CHAPITRE 4. UN DEUXIÈME REGISTRE D’ANALYSE INTERPRÉTATIF : Le

4.2 Le code du travail en matière d’évaluation comme moyen de contrôle d’une juridiction D’entrée de jeu, je précise que pour aider à la mémoire du lecteur par rapport à des

situations professionnelles explicitées précédemment, je reprendrai à certaines sections quelques extraits qui ont déjà été cités au chapitre 3. Comme annoncé, je propose ici une interprétation sociologique de la signification du code du travail en matière d’évaluation des apprentissages défini comme une mise en ordre d’une juridiction. Comme le fait valoir Abbott (1988, 2003), les professions sont l’espace d’un jeu pluriel d’interactions et d’influences réciproques entre les membres d’un groupe professionnel et les divers autres acteurs qui se situent dans la périphérie de leur activité de travail. De fait, les dynamiques professionnelles qui s’y déploient au travers des actions des acteurs à la périphérie de l’activité viendraient menacer en permanence le contrôle que les membres du groupe professionnel exercent sur leur juridiction, c’est-à-dire leur sphère de travail. Abbott distingue ainsi deux dynamiques de protection de l’activité

professionnelle : une dynamique interne, qui amène le groupe à multiplier les efforts pour élaborer des formes de réponses aux problèmes de leur activité, et une dynamique externe, faite de jeux de concurrence dans lesquels la légitimité du contrôle de l’activité est menacée par les autres acteurs évoluant à la périphérie. Ces processus pourraient bien décrire les dynamiques associées à la reconstruction du savoir-évaluer des enseignants formés à l’étranger façonnées par les interactions socialisantes des pairs qui se présentent ici comme une forme de contrôle de leur « juridiction ». Comme on le verra, ce contrôle de la juridiction repose sur un cadre d’analyse qui balise les deux sphères interprétatives dans lesquelles doivent s’inscrire les manières d’évaluer, d’une part (cf. section 4.2.1), et les processus mobilisés par les acteurs pour concurrencer ou contrôler le monopole de l’accomplissement de l’activité d’évaluation des apprentissages, d’autre part (cf. section 4.2.2).

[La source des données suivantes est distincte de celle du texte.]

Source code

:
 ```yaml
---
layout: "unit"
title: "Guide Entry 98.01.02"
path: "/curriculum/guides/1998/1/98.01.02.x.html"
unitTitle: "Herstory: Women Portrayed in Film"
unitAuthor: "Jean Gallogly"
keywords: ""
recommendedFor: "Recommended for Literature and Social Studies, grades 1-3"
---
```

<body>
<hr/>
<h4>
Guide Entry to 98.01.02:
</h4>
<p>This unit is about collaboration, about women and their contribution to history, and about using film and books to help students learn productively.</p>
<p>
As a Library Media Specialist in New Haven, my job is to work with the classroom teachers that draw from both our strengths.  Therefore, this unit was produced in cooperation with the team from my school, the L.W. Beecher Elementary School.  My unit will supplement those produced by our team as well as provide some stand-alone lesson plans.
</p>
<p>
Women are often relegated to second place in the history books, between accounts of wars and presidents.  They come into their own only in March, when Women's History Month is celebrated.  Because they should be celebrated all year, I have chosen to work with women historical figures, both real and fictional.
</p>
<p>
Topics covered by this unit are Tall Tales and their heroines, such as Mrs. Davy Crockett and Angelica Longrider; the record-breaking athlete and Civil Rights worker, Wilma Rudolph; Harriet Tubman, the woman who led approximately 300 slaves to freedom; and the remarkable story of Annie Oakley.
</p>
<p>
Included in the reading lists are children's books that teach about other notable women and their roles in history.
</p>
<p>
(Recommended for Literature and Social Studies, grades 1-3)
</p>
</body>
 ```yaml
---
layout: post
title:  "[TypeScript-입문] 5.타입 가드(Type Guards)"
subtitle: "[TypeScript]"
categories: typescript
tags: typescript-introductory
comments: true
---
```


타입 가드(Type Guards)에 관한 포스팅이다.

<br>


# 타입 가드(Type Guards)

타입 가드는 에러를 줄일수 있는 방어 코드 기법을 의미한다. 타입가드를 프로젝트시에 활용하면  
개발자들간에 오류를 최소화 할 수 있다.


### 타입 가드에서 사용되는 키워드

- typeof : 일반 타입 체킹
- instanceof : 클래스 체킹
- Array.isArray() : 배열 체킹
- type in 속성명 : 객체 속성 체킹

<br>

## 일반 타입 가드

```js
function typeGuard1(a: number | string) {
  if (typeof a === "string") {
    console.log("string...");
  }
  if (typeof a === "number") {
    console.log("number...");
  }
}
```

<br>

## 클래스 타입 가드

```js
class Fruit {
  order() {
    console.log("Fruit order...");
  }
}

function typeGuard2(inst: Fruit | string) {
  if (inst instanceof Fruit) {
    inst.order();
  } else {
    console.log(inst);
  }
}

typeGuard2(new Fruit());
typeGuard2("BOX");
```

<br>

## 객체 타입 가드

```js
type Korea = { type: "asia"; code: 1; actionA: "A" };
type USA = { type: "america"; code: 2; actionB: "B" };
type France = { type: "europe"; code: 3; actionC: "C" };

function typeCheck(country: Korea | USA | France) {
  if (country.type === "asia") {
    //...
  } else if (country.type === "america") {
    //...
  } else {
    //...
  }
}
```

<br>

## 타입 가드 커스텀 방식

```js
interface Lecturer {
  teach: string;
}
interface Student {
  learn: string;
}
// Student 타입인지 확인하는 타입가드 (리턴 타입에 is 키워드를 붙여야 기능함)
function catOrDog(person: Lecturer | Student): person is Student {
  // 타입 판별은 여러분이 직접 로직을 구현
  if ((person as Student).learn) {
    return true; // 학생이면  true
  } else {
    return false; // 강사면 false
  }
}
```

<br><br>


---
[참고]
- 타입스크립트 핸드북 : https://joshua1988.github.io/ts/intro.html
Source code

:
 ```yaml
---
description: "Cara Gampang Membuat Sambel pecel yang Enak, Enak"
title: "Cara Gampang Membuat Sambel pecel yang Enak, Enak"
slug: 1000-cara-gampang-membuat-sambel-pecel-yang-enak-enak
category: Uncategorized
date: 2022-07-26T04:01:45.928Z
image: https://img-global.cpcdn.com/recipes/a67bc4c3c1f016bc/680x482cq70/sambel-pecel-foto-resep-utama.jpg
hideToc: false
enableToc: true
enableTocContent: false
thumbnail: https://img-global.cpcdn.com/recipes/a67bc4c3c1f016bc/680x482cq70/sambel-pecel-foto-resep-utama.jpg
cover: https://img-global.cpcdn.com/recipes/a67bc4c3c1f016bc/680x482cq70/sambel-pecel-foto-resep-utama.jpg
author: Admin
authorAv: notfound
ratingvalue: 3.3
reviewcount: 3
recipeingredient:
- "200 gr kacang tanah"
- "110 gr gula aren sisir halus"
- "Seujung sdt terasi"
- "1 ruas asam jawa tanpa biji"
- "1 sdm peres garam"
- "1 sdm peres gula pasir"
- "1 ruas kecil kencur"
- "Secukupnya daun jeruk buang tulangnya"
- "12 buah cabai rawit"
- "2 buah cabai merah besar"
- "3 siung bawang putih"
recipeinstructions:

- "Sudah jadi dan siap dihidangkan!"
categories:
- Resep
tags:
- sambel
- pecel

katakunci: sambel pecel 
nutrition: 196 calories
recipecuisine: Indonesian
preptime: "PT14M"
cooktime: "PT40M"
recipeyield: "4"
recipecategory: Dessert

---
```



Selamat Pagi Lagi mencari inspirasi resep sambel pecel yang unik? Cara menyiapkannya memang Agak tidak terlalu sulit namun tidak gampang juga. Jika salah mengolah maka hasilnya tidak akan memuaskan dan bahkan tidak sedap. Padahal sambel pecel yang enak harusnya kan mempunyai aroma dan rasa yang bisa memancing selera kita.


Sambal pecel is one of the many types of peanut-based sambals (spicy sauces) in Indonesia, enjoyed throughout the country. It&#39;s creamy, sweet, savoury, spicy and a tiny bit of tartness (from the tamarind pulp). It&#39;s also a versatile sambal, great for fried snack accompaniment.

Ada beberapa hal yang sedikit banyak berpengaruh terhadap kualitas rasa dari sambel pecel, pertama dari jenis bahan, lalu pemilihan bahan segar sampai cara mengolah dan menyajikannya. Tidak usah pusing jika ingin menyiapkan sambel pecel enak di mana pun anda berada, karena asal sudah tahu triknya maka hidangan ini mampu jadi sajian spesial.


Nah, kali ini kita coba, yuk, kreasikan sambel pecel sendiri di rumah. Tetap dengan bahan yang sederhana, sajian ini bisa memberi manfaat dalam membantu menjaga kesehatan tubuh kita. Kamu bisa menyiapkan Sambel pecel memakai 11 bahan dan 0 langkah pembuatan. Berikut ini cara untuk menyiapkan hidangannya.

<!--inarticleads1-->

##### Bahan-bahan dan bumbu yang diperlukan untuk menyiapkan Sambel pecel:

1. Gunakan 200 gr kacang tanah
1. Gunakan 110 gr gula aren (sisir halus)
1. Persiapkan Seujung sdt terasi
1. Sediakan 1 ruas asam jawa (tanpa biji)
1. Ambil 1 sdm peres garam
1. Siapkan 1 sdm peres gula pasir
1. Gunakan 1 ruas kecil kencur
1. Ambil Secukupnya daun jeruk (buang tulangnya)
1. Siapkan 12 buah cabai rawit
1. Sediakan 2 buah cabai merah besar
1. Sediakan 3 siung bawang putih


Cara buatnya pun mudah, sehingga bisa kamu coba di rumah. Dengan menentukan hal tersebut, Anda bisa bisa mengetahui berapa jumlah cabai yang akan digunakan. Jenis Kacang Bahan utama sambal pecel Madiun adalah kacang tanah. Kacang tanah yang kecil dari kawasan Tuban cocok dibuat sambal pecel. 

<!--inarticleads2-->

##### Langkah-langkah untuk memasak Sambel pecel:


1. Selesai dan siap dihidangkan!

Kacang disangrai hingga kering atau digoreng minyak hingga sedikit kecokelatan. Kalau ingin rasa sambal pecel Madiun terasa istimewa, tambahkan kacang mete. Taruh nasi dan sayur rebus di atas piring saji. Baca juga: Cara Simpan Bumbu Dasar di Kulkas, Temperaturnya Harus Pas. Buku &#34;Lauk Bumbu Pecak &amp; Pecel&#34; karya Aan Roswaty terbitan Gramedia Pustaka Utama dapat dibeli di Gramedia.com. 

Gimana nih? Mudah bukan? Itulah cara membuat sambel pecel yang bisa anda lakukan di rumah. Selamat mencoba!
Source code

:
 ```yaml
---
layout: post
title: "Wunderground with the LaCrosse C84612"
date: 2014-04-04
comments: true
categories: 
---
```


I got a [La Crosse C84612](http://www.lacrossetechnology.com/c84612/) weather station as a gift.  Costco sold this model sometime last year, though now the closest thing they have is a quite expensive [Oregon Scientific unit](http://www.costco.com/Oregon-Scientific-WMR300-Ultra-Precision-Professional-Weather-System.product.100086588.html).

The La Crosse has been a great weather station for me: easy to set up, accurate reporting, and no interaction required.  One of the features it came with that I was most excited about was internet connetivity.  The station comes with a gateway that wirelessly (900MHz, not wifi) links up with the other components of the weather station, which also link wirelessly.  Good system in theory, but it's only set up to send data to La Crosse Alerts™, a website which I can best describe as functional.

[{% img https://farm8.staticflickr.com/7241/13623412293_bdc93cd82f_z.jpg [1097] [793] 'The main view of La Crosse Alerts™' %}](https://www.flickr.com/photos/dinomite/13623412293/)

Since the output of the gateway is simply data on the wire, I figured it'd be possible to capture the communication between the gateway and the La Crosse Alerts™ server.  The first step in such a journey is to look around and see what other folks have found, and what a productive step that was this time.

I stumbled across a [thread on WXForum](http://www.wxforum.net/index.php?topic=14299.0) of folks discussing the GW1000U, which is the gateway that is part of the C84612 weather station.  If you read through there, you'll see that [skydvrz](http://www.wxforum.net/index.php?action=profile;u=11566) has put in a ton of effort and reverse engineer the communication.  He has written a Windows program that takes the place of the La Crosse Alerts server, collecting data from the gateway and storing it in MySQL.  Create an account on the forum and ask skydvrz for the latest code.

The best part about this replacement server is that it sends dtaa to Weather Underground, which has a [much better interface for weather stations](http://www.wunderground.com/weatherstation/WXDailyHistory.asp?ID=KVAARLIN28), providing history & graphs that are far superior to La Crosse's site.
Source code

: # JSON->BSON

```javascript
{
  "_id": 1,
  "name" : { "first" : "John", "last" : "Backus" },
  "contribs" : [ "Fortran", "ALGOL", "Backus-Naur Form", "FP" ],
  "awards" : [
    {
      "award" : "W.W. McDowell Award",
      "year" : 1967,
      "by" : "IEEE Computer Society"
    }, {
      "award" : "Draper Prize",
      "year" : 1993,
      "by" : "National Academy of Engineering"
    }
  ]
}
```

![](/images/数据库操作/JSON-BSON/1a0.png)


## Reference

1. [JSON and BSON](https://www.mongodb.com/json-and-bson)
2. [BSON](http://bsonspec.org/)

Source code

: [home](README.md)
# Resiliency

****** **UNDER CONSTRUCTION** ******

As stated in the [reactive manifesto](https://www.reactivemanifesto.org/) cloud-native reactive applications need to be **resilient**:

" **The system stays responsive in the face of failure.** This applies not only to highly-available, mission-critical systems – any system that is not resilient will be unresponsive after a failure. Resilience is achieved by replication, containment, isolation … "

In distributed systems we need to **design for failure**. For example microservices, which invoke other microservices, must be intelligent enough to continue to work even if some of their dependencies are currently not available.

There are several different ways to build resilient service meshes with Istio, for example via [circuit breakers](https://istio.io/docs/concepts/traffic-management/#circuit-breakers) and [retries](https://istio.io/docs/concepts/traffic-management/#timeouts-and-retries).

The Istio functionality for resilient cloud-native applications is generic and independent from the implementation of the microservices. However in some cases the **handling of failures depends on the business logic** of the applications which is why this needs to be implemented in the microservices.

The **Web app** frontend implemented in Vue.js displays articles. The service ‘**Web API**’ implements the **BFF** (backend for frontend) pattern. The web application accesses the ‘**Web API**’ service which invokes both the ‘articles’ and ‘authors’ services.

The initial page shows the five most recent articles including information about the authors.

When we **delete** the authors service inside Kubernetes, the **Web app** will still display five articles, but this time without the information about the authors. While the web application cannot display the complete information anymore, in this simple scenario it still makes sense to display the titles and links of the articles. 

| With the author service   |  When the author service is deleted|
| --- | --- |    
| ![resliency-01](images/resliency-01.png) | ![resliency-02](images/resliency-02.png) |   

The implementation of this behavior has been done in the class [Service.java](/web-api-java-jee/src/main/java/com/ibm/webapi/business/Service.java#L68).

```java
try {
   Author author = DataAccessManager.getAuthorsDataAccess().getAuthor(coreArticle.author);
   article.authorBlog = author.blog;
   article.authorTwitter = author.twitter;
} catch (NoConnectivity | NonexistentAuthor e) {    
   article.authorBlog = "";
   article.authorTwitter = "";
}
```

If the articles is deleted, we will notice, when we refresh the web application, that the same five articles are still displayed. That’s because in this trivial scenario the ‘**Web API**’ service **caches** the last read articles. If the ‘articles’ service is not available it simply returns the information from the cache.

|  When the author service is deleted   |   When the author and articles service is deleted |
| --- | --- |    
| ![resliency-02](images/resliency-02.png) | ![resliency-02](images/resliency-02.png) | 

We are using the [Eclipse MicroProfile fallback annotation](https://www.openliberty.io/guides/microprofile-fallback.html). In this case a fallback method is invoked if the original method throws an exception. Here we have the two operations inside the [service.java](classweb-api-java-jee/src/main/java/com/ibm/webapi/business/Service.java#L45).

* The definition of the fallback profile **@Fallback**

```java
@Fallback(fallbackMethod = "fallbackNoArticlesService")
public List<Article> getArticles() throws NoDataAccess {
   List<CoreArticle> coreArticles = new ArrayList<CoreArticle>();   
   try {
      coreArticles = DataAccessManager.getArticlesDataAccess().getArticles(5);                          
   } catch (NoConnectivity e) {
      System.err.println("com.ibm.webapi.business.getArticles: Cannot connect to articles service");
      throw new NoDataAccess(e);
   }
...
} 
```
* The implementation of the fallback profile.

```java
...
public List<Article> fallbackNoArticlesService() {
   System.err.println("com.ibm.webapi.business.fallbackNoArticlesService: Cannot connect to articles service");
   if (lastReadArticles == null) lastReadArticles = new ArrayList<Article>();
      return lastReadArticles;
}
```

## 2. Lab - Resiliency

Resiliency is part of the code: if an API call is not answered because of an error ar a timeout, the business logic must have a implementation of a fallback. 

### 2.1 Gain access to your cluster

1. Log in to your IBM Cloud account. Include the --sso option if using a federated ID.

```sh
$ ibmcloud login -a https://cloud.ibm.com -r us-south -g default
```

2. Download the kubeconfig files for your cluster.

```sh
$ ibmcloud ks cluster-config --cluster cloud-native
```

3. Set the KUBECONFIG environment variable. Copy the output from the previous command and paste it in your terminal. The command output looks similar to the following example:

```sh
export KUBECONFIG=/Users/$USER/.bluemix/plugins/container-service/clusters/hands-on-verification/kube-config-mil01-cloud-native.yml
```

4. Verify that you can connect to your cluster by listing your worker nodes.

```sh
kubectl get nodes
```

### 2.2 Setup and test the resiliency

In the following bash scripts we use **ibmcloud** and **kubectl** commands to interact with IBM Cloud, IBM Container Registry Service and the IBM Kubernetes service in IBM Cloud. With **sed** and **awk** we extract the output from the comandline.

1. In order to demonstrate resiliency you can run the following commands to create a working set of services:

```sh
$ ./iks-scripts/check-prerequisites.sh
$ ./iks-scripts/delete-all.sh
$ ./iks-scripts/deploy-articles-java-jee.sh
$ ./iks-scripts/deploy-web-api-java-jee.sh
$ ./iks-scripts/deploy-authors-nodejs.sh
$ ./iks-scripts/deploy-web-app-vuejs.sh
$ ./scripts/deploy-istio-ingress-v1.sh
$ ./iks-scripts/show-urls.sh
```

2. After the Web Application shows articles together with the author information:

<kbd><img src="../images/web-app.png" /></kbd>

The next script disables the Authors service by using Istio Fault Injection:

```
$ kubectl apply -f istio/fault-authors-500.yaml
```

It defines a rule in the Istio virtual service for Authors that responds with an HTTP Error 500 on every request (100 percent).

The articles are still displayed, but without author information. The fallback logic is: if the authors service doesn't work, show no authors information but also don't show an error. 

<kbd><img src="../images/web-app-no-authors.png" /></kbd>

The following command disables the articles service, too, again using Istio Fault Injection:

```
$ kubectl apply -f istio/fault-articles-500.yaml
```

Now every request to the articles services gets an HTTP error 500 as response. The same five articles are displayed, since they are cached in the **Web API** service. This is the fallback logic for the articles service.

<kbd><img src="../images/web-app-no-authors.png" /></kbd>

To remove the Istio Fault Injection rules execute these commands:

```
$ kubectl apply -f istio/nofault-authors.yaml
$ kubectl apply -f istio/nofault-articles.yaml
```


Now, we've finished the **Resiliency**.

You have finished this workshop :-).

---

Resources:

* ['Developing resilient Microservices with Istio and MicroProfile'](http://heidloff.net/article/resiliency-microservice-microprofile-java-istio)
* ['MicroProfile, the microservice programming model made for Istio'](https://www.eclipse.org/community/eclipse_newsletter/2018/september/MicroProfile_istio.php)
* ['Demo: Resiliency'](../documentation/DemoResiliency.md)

4.2.1 Le cadre d’analyse de la juridiction concernant la mise en œuvre de l’évaluation Tout intervenant utilise un ensemble de normes et de valeurs à partir desquelles il porte des jugements – personnels, culturels ou professionnels – sur l’individu ou le groupe d’individu auprès duquel il exerce sa pratique, désigné comme le bénéficiaire de l’intervention; la situation qui a donné lieu à l’intervention; et le rapport entre le bénéficiaire et la situation; cet ensemble de normes et de valeurs sera désigné comme le cadre d’analyse de l’intervenant.

St-Arnaud, L’interaction professionnelle, 2003, p.186.

Je l’ai fait valoir, en s’intégrant dans les écoles montréalaises, les enseignants formés à l’étranger reconstruisent leur savoir-évaluer dans un contexte social où l’expertise d’évaluer les apprentissages ne leur est pas exclusif. De fait, pour les aider à gérer ou anticiper des situations professionnelles potentiellement conflictuelles, les membres du groupe professionnel les socialisent au cadre d’analyse commun représentant, dans la perspective d’Abbott, la juridiction dans laquelle ils doivent inscrire leurs manières d’évaluer. Cette juridiction serait constituée de deux éléments principalement : (a) la réussite de l’élève comme finalité de l’évaluation des apprentissages et (b) l’éthique de la bienveillance comme sens de l’évaluation. Comme on le verra, la prise en compte de ce cadre d’analyse pour l’intervention en matière d’évaluation des apprentissages permettrait aux enseignants formés à l’étranger de participer au maintien du monopole de leur groupe professionnel sur leur activité de travail menacée par les partenaires à l’intérieur (i.e. les élèves), comme à l’extérieur (i.e. les parents) de la juridiction.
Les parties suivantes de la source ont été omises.